# Антелистез L5-S1 до 12,0-13,0 мм, пролапс диска L5-S1, протрузия диска L4-L5



## Aidarim (26 Янв 2011)

Здравствуйте! 

Мне 48 лет. Зовут Альфия. Живу в городе Салават.
Сделала снимок МРТ. 
Заключение: МР-признаки дегенеративно-дистрофических изменений пояснично-крестцового отдела позвоночника (остеохондроз). Циркулярная протрузия межпозвоночного диска в сегменте L4-L5. Циркулярный пролапс межпозвоночного диска в сегменте L5-S1. Антелистез L5-S1 до 12,0-13,0мм.
Никак не могу решиться на операцию. Отзовитесь пожалуйста, кто оперировался с антелистезом. Какое  у вас послеоперационное самочувствие? Можете ли вы свободно двигаться, нагибаться, выполняь небольшие физические нагрузки?


----------



## nuwa (29 Янв 2011)

*Антелистез L5-S1 до 12,0-13,0 мм, пролапс диска L5-S1, протрузия диска L4-L5 *



Aidarim написал(а):


> Сделала снимок МРТ.............. Никак не могу решиться на операцию.


Альфия, добрый день!

Чтобы получить каки-либо рекомендации и советы, хорошо было бы более подробно рассказать о себе https://www.medhouse.ru/single/21032-post4.html (Вам в помощь).
Опишите что, как, где болит, каково Ваше самочувствие на данный момент. И, пожалуйста, разместите снимки МРТ на форуме.


----------



## Aidarim (31 Янв 2011)

48 лет, жен., вес 58, рост 158. 

Года 3 назад: 
Боли в области поясницы, котрые отдавали на низ живота, на прямую кишку и промежность. Я на эти боли не обращала внимания,
современем они сали привычными. 
После сильных нагрузок на работе и дома( ремонт, огород) боли стали усиливаться: ночью тяжело было переварачиваться на 
постели, с трудом вставала по утрам, при наклонах сильно болела поясница. 
После медосмотра в 2010 году назначили МРТ и КТ. Прошла 10 дневный курс лечения(система  и уколы). Была на больничном 2
месяца.

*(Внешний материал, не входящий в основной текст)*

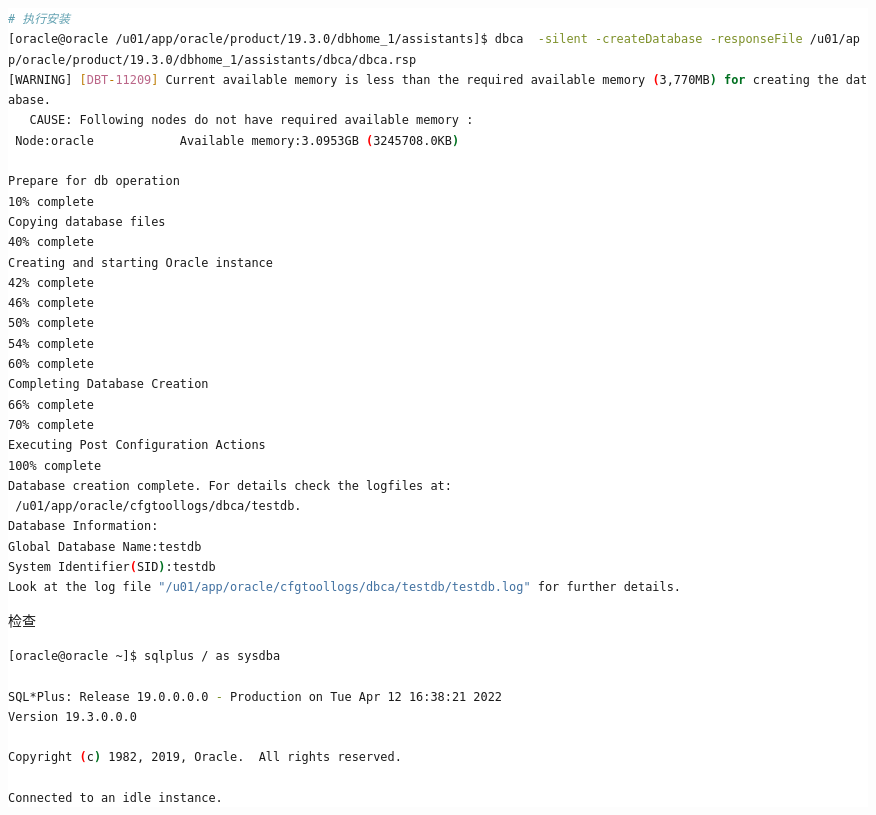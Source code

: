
 ```sh
# 执行安装
[oracle@oracle /u01/app/oracle/product/19.3.0/dbhome_1/assistants]$ dbca  -silent -createDatabase -responseFile /u01/app/oracle/product/19.3.0/dbhome_1/assistants/dbca/dbca.rsp
[WARNING] [DBT-11209] Current available memory is less than the required available memory (3,770MB) for creating the database.
   CAUSE: Following nodes do not have required available memory :
 Node:oracle            Available memory:3.0953GB (3245708.0KB)

Prepare for db operation
10% complete
Copying database files
40% complete
Creating and starting Oracle instance
42% complete
46% complete
50% complete
54% complete
60% complete
Completing Database Creation
66% complete
70% complete
Executing Post Configuration Actions
100% complete
Database creation complete. For details check the logfiles at:
 /u01/app/oracle/cfgtoollogs/dbca/testdb.
Database Information:
Global Database Name:testdb
System Identifier(SID):testdb
Look at the log file "/u01/app/oracle/cfgtoollogs/dbca/testdb/testdb.log" for further details.

```

检查

```sh
[oracle@oracle ~]$ sqlplus / as sysdba

SQL*Plus: Release 19.0.0.0.0 - Production on Tue Apr 12 16:38:21 2022
Version 19.3.0.0.0

Copyright (c) 1982, 2019, Oracle.  All rights reserved.

Connected to an idle instance.

```

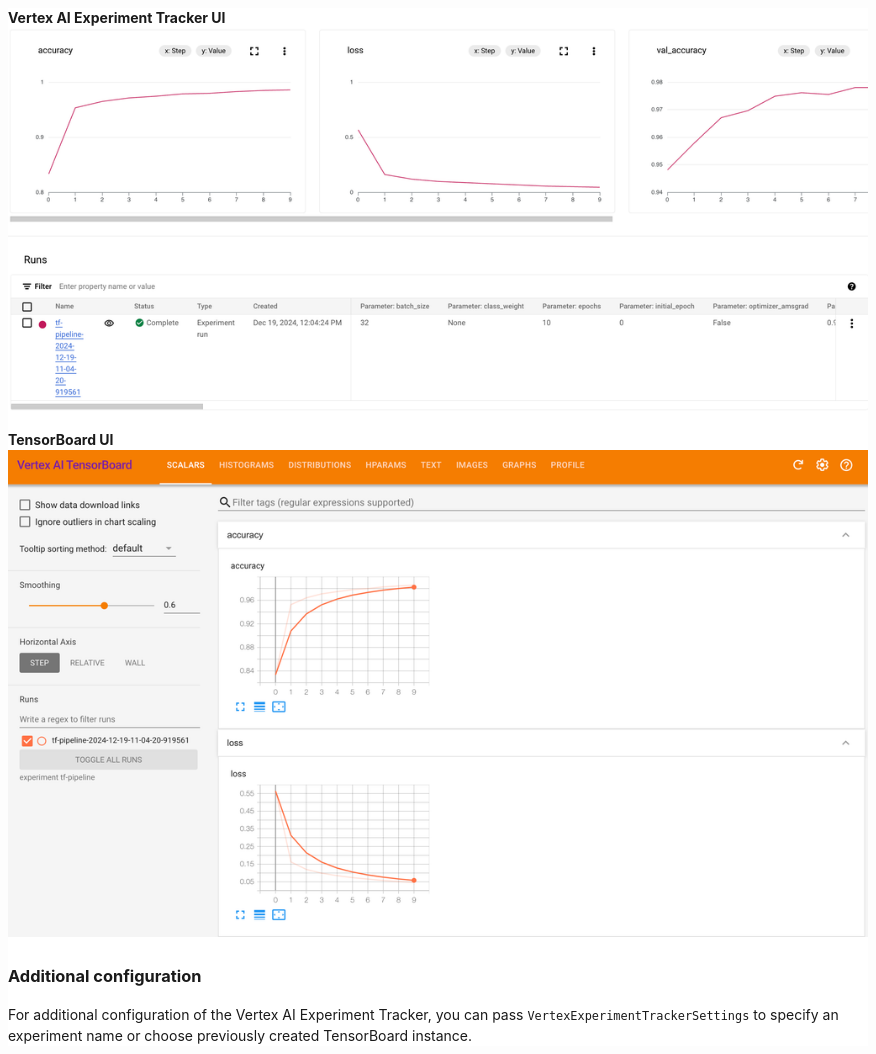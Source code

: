 **Vertex AI Experiment Tracker UI**![VerteAI UI](../../.gitbook/assets/vertexai_experiment_tracker_ui.png)

**TensorBoard UI**![TensorBoard UI](../../.gitbook/assets/vertexai_experiment_tracker_tb.png)

### Additional configuration

For additional configuration of the Vertex AI Experiment Tracker, you can pass `VertexExperimentTrackerSettings` to specify an experiment name or choose previously created TensorBoard instance.
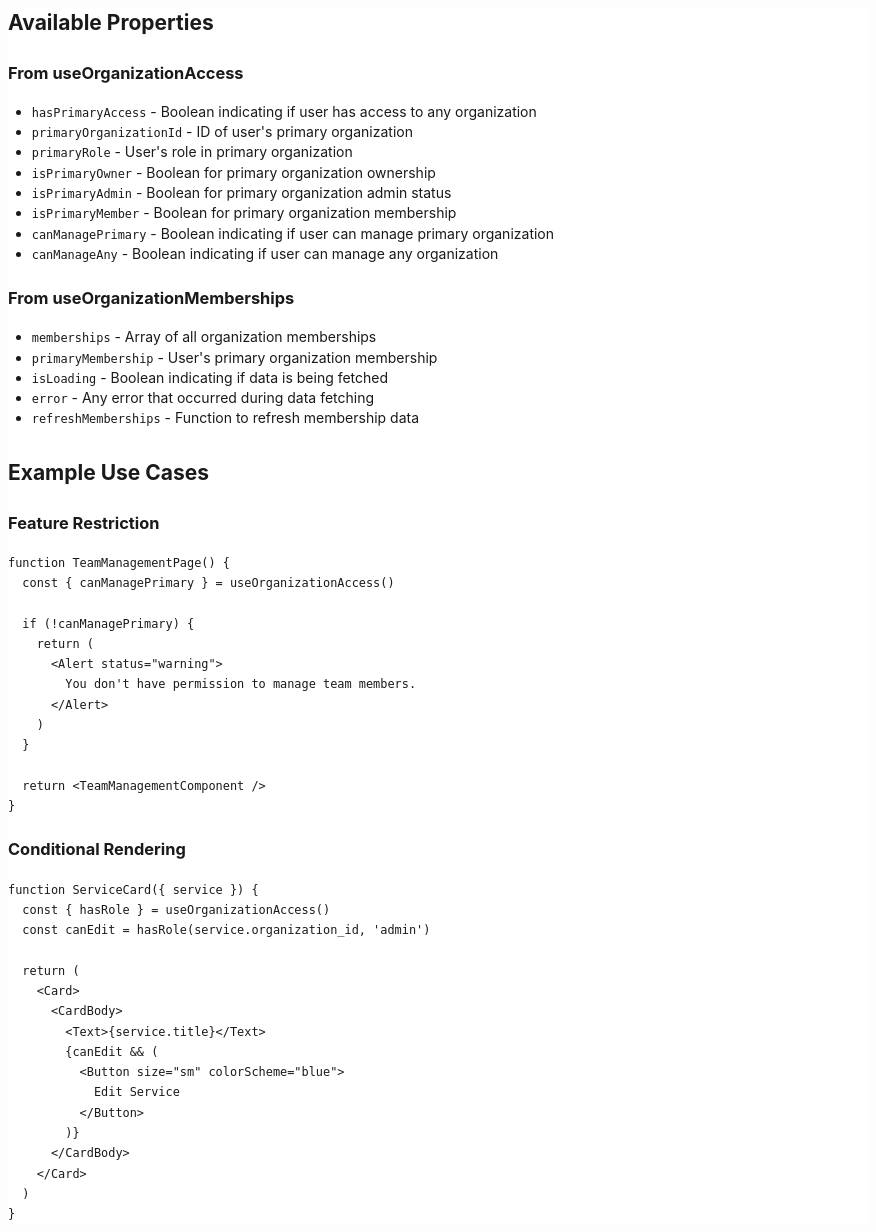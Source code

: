 ## Available Properties

### From useOrganizationAccess

- `hasPrimaryAccess` - Boolean indicating if user has access to any organization
- `primaryOrganizationId` - ID of user's primary organization
- `primaryRole` - User's role in primary organization
- `isPrimaryOwner` - Boolean for primary organization ownership
- `isPrimaryAdmin` - Boolean for primary organization admin status
- `isPrimaryMember` - Boolean for primary organization membership
- `canManagePrimary` - Boolean indicating if user can manage primary organization
- `canManageAny` - Boolean indicating if user can manage any organization

### From useOrganizationMemberships

- `memberships` - Array of all organization memberships
- `primaryMembership` - User's primary organization membership
- `isLoading` - Boolean indicating if data is being fetched
- `error` - Any error that occurred during data fetching
- `refreshMemberships` - Function to refresh membership data

## Example Use Cases

### Feature Restriction

```tsx
function TeamManagementPage() {
  const { canManagePrimary } = useOrganizationAccess()

  if (!canManagePrimary) {
    return (
      <Alert status="warning">
        You don't have permission to manage team members.
      </Alert>
    )
  }

  return <TeamManagementComponent />
}
```

### Conditional Rendering

```tsx
function ServiceCard({ service }) {
  const { hasRole } = useOrganizationAccess()
  const canEdit = hasRole(service.organization_id, 'admin')

  return (
    <Card>
      <CardBody>
        <Text>{service.title}</Text>
        {canEdit && (
          <Button size="sm" colorScheme="blue">
            Edit Service
          </Button>
        )}
      </CardBody>
    </Card>
  )
}
```
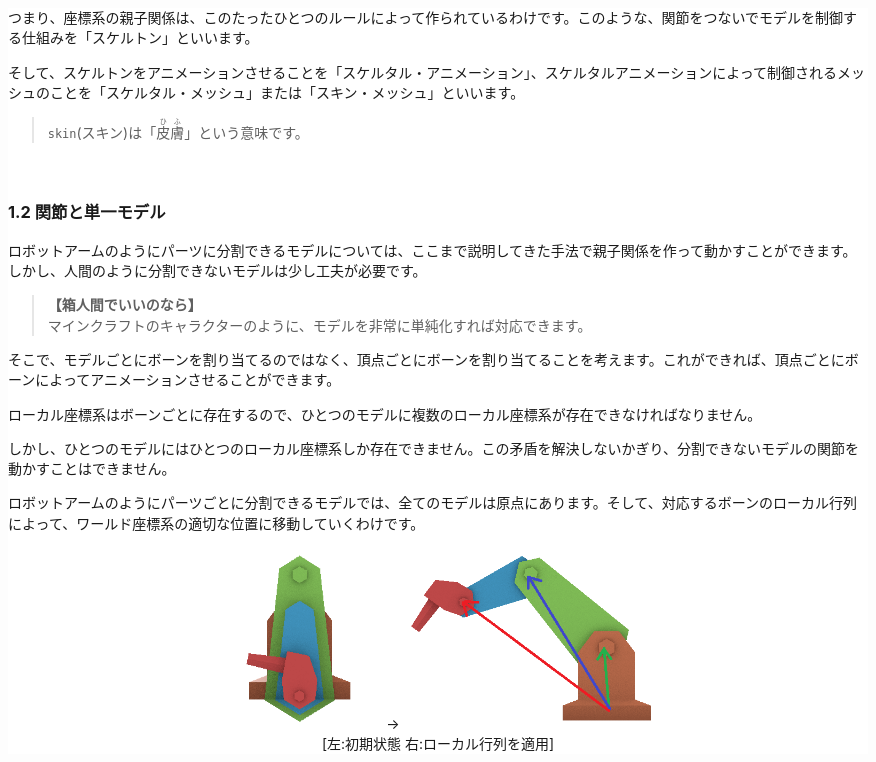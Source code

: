つまり、座標系の親子関係は、このたったひとつのルールによって作られているわけです。このような、関節をつないでモデルを制御する仕組みを「スケルトン」といいます。

そして、スケルトンをアニメーションさせることを「スケルタル・アニメーション」、スケルタルアニメーションによって制御されるメッシュのことを「スケルタル・メッシュ」または「スキン・メッシュ」といいます。

>`skin`(スキン)は「<ruby>皮膚<rt>ひふ</rt></ruby>」という意味です。

<br>

### 1.2 関節と単一モデル

ロボットアームのようにパーツに分割できるモデルについては、ここまで説明してきた手法で親子関係を作って動かすことができます。しかし、人間のように分割できないモデルは少し工夫が必要です。

>**【箱人間でいいのなら】**<br>
>マインクラフトのキャラクターのように、モデルを非常に単純化すれば対応できます。

そこで、モデルごとにボーンを割り当てるのではなく、頂点ごとにボーンを割り当てることを考えます。これができれば、頂点ごとにボーンによってアニメーションさせることができます。

ローカル座標系はボーンごとに存在するので、ひとつのモデルに複数のローカル座標系が存在できなければなりません。

しかし、ひとつのモデルにはひとつのローカル座標系しか存在できません。この矛盾を解決しないかぎり、分割できないモデルの関節を動かすことはできません。

ロボットアームのようにパーツごとに分割できるモデルでは、全てのモデルは原点にあります。そして、対応するボーンのローカル行列によって、ワールド座標系の適切な位置に移動していくわけです。

<p align="center">
<img src="images/Tips_04_robotarm_all_parts_in_local.png" width="20%" />→
<img src="images/Tips_04_robotarm_all_parts_in_world.png" width="30%" /><br>
[左:初期状態 右:ローカル行列を適用]
</p>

Сейчас в отпуске. Пока нет физических нагрузок - боли уменьшились. Да и сама себя во многом ограничиваю: 
тяжести не поднимаю и не делаю резких прямых наклонов. Пока нагрузок мало, но боль все равно не прошла. 
Боли разнообразные: временами болит поясница, онемение промежности. в сидячем положении тянущие боли от ягодицы к ногам. 
Онемение правой нижней конечности( особенно большого пальца, хотя боли в ногах нет)


----------